Return each line of the entries that mentions the word "string".

Segment Start: Data supplied

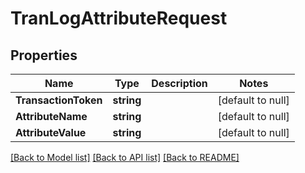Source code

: # TranLogAttributeRequest

## Properties
Name | Type | Description | Notes
------------ | ------------- | ------------- | -------------
**TransactionToken** | **string** |  | [default to null]
**AttributeName** | **string** |  | [default to null]
**AttributeValue** | **string** |  | [default to null]

[[Back to Model list]](../README.md#documentation-for-models) [[Back to API list]](../README.md#documentation-for-api-endpoints) [[Back to README]](../README.md)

Segment End: Data supplied

Worked solution
**TransactionToken** | **string** |  | [default to null]
**AttributeName** | **string** |  | [default to null]
**AttributeValue** | **string** |  | [default to null]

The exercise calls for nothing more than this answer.